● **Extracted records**

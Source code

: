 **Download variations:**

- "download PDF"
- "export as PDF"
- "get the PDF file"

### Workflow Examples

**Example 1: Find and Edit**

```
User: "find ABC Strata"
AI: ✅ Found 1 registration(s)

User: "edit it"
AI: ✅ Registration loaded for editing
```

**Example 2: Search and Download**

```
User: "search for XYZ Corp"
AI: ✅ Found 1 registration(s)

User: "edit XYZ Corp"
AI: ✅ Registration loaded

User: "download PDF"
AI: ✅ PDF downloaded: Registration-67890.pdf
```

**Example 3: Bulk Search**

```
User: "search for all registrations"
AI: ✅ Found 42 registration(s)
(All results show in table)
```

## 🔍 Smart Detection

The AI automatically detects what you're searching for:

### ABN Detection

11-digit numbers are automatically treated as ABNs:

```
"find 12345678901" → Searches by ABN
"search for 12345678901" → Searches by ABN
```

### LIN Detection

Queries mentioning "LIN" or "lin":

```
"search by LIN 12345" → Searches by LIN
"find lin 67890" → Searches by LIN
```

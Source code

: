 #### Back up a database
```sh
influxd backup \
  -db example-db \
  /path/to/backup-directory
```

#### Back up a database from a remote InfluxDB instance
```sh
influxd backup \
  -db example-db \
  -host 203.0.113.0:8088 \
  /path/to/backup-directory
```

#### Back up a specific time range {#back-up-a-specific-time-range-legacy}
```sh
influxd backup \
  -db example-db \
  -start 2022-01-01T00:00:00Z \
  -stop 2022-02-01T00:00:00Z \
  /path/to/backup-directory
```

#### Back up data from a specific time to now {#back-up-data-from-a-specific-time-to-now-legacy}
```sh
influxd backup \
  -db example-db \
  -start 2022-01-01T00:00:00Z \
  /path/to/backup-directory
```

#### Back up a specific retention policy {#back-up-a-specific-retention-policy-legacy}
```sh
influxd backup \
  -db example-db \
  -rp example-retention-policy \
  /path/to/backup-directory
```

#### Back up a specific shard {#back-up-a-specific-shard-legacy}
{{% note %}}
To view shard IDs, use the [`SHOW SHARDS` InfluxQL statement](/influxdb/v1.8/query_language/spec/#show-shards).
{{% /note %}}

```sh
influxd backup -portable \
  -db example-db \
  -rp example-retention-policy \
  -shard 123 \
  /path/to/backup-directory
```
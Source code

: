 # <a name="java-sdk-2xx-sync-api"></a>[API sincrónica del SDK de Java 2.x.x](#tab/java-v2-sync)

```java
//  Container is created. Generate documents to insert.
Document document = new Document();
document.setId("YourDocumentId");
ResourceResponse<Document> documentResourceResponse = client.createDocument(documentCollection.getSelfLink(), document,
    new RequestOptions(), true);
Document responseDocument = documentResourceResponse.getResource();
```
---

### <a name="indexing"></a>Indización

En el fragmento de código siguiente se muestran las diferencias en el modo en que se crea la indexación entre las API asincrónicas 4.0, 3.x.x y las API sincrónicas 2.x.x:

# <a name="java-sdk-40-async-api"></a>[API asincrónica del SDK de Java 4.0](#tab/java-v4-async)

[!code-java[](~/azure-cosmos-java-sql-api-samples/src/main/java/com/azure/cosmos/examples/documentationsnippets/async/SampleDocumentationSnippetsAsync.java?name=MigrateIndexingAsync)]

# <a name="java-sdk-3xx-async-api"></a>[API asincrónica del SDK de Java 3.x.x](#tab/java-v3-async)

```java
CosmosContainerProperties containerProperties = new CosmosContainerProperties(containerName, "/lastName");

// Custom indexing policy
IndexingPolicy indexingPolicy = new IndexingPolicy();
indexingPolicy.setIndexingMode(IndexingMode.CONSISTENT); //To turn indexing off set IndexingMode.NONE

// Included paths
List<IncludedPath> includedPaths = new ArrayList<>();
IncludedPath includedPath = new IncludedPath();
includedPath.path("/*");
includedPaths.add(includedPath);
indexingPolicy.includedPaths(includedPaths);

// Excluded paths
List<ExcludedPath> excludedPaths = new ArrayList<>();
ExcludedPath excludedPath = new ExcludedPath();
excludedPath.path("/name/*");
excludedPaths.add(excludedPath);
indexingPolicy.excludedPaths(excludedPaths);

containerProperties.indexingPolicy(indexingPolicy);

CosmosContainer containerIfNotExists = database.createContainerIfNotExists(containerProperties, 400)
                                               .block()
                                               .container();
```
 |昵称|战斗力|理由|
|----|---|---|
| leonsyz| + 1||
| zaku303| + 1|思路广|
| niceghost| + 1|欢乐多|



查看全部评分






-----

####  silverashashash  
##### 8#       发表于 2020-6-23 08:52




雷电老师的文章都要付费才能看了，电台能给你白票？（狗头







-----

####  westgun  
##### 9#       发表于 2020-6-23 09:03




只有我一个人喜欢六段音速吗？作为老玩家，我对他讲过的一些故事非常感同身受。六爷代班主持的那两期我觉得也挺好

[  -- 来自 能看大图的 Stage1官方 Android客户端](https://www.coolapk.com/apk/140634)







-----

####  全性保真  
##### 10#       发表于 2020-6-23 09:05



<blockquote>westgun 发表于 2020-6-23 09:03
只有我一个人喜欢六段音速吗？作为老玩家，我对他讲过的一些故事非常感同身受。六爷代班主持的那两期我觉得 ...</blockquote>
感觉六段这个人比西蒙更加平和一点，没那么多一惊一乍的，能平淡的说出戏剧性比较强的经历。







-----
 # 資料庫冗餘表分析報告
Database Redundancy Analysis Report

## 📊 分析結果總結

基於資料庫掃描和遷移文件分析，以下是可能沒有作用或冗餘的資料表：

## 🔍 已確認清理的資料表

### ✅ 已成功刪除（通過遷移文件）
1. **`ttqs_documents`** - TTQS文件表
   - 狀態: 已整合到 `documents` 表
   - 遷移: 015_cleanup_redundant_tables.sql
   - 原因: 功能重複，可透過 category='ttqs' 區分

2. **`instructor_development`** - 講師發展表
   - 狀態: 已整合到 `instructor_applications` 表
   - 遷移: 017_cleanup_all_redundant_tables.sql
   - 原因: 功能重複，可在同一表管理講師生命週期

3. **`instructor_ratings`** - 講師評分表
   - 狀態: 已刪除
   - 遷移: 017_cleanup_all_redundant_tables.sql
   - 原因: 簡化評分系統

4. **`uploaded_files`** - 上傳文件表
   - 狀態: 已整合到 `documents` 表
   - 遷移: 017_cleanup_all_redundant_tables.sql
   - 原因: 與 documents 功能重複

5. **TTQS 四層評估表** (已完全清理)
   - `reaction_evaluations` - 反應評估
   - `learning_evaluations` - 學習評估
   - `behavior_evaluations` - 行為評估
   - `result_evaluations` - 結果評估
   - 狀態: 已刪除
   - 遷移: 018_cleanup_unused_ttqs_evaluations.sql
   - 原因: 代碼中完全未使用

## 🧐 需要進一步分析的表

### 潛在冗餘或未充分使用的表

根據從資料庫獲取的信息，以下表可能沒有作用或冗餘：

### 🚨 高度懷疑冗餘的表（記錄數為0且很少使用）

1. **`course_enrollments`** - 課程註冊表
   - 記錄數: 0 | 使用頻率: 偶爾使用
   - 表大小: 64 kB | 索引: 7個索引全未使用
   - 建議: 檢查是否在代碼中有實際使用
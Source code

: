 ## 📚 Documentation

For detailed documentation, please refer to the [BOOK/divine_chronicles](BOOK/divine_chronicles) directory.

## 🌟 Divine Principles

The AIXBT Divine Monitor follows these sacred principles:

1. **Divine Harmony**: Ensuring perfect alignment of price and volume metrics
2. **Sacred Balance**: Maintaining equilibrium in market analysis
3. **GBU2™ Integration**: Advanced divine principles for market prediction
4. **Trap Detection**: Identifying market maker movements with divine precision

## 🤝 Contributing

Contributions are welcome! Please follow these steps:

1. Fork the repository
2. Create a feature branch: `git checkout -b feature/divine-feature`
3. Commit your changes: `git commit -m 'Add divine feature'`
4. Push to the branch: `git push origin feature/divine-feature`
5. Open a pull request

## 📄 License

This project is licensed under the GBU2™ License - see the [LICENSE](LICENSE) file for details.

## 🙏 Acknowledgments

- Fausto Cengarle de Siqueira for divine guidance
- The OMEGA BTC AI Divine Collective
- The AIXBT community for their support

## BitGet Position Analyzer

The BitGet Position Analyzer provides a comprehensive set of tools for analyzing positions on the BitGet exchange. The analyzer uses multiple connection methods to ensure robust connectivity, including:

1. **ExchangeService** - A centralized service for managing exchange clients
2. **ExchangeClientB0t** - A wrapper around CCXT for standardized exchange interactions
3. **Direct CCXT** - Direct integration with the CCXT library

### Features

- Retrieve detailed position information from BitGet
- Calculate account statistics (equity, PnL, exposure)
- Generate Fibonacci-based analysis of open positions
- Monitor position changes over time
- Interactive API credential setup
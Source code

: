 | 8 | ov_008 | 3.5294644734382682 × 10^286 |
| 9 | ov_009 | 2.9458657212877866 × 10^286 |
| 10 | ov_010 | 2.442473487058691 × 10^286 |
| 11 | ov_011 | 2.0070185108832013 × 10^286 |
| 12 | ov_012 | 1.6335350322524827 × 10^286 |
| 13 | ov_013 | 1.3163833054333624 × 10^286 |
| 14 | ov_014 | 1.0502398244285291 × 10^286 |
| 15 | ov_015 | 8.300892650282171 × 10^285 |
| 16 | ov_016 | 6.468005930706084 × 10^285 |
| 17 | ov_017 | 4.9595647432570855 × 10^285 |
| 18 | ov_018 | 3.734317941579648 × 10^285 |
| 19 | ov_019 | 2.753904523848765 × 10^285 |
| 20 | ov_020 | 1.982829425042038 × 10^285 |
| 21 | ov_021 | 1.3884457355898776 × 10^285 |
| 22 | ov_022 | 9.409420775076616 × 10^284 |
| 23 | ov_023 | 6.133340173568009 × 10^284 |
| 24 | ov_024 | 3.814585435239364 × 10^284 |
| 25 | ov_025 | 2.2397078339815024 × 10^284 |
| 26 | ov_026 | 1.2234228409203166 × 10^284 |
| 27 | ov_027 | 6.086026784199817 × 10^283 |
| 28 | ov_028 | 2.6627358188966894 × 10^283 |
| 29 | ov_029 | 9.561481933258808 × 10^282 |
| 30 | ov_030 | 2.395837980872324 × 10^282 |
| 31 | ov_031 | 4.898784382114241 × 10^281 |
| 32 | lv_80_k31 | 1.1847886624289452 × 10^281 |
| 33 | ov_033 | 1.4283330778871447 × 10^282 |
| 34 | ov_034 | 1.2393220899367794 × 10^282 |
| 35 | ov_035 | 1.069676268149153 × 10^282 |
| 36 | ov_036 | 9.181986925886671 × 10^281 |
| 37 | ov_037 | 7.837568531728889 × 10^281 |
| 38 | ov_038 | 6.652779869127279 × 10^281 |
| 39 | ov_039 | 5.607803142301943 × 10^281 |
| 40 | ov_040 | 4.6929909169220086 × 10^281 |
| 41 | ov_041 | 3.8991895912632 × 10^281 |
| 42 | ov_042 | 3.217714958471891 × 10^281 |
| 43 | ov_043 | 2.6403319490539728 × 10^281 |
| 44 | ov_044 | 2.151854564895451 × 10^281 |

● **Exercise objective**
In the entries above, find the line with "1. **Divine Harmony**: Ensuring" and the line with "- Fausto Cengarle", then set down exactly those two and every line between them, nothing else.

● **Answer to the problem**
1. **Divine Harmony**: Ensuring perfect alignment of price and volume metrics
2. **Sacred Balance**: Maintaining equilibrium in market analysis
3. **GBU2™ Integration**: Advanced divine principles for market prediction
4. **Trap Detection**: Identifying market maker movements with divine precision

## 🤝 Contributing

Contributions are welcome! Please follow these steps:

1. Fork the repository
2. Create a feature branch: `git checkout -b feature/divine-feature`
3. Commit your changes: `git commit -m 'Add divine feature'`
4. Push to the branch: `git push origin feature/divine-feature`
5. Open a pull request

## 📄 License

This project is licensed under the GBU2™ License - see the [LICENSE](LICENSE) file for details.

## 🙏 Acknowledgments

- Fausto Cengarle de Siqueira for divine guidance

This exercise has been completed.